> **WHAT YOU WILL DO**
Restate the records in full, keeping every word as it is.

Data items
================

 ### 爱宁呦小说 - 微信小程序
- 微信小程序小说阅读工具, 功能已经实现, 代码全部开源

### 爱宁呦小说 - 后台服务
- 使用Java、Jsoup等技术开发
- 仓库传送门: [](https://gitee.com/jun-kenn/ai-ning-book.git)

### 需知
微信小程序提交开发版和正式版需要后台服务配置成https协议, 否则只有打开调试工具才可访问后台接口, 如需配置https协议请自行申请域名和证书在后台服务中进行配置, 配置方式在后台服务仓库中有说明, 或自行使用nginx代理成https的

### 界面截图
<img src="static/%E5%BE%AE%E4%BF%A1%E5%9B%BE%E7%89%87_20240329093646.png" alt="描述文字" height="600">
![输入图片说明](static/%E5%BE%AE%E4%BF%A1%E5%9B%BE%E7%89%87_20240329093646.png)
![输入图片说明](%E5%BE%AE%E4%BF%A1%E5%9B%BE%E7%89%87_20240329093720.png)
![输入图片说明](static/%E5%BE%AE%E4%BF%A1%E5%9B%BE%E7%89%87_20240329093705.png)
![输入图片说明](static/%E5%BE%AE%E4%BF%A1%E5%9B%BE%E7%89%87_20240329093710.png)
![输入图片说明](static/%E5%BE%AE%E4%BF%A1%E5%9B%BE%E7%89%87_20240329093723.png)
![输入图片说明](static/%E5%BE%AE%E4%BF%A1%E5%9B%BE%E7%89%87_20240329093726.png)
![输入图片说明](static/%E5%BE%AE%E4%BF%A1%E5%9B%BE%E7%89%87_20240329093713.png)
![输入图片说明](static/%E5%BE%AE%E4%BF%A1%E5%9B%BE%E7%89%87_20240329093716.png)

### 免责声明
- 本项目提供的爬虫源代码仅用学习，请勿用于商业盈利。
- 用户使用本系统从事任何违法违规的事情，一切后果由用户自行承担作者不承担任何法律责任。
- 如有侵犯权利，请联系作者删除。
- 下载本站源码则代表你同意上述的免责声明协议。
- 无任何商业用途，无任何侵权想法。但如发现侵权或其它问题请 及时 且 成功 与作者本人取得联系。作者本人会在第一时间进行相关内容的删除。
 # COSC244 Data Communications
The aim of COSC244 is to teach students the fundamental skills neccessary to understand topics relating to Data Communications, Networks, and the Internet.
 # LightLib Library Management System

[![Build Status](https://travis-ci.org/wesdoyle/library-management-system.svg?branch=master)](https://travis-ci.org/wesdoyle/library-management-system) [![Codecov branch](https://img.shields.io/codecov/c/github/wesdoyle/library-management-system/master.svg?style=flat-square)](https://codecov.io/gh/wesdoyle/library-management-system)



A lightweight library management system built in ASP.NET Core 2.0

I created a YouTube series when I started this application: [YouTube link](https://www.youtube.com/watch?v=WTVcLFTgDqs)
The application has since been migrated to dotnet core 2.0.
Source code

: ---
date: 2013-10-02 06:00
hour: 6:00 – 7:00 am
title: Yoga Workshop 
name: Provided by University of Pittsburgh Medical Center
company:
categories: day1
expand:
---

================

> **EXERCISE RESULT**
 ### 爱宁呦小说 - 微信小程序
- 微信小程序小说阅读工具, 功能已经实现, 代码全部开源

### 爱宁呦小说 - 后台服务
- 使用Java、Jsoup等技术开发
- 仓库传送门: [](https://gitee.com/jun-kenn/ai-ning-book.git)

### 需知
微信小程序提交开发版和正式版需要后台服务配置成https协议, 否则只有打开调试工具才可访问后台接口, 如需配置https协议请自行申请域名和证书在后台服务中进行配置, 配置方式在后台服务仓库中有说明, 或自行使用nginx代理成https的

### 界面截图
<img src="static/%E5%BE%AE%E4%BF%A1%E5%9B%BE%E7%89%87_20240329093646.png" alt="描述文字" height="600">
![输入图片说明](static/%E5%BE%AE%E4%BF%A1%E5%9B%BE%E7%89%87_20240329093646.png)
![输入图片说明](%E5%BE%AE%E4%BF%A1%E5%9B%BE%E7%89%87_20240329093720.png)
![输入图片说明](static/%E5%BE%AE%E4%BF%A1%E5%9B%BE%E7%89%87_20240329093705.png)
![输入图片说明](static/%E5%BE%AE%E4%BF%A1%E5%9B%BE%E7%89%87_20240329093710.png)
![输入图片说明](static/%E5%BE%AE%E4%BF%A1%E5%9B%BE%E7%89%87_20240329093723.png)
![输入图片说明](static/%E5%BE%AE%E4%BF%A1%E5%9B%BE%E7%89%87_20240329093726.png)
![输入图片说明](static/%E5%BE%AE%E4%BF%A1%E5%9B%BE%E7%89%87_20240329093713.png)
![输入图片说明](static/%E5%BE%AE%E4%BF%A1%E5%9B%BE%E7%89%87_20240329093716.png)

### 免责声明
- 本项目提供的爬虫源代码仅用学习，请勿用于商业盈利。
- 用户使用本系统从事任何违法违规的事情，一切后果由用户自行承担作者不承担任何法律责任。
- 如有侵犯权利，请联系作者删除。
- 下载本站源码则代表你同意上述的免责声明协议。
- 无任何商业用途，无任何侵权想法。但如发现侵权或其它问题请 及时 且 成功 与作者本人取得联系。作者本人会在第一时间进行相关内容的删除。
 # COSC244 Data Communications
The aim of COSC244 is to teach students the fundamental skills neccessary to understand topics relating to Data Communications, Networks, and the Internet.
 # LightLib Library Management System

[![Build Status](https://travis-ci.org/wesdoyle/library-management-system.svg?branch=master)](https://travis-ci.org/wesdoyle/library-management-system) [![Codecov branch](https://img.shields.io/codecov/c/github/wesdoyle/library-management-system/master.svg?style=flat-square)](https://codecov.io/gh/wesdoyle/library-management-system)



A lightweight library management system built in ASP.NET Core 2.0

I created a YouTube series when I started this application: [YouTube link](https://www.youtube.com/watch?v=WTVcLFTgDqs)
The application has since been migrated to dotnet core 2.0.
Source code

: ---
date: 2013-10-02 06:00
hour: 6:00 – 7:00 am
title: Yoga Workshop 
name: Provided by University of Pittsburgh Medical Center
company:
categories: day1
expand:
---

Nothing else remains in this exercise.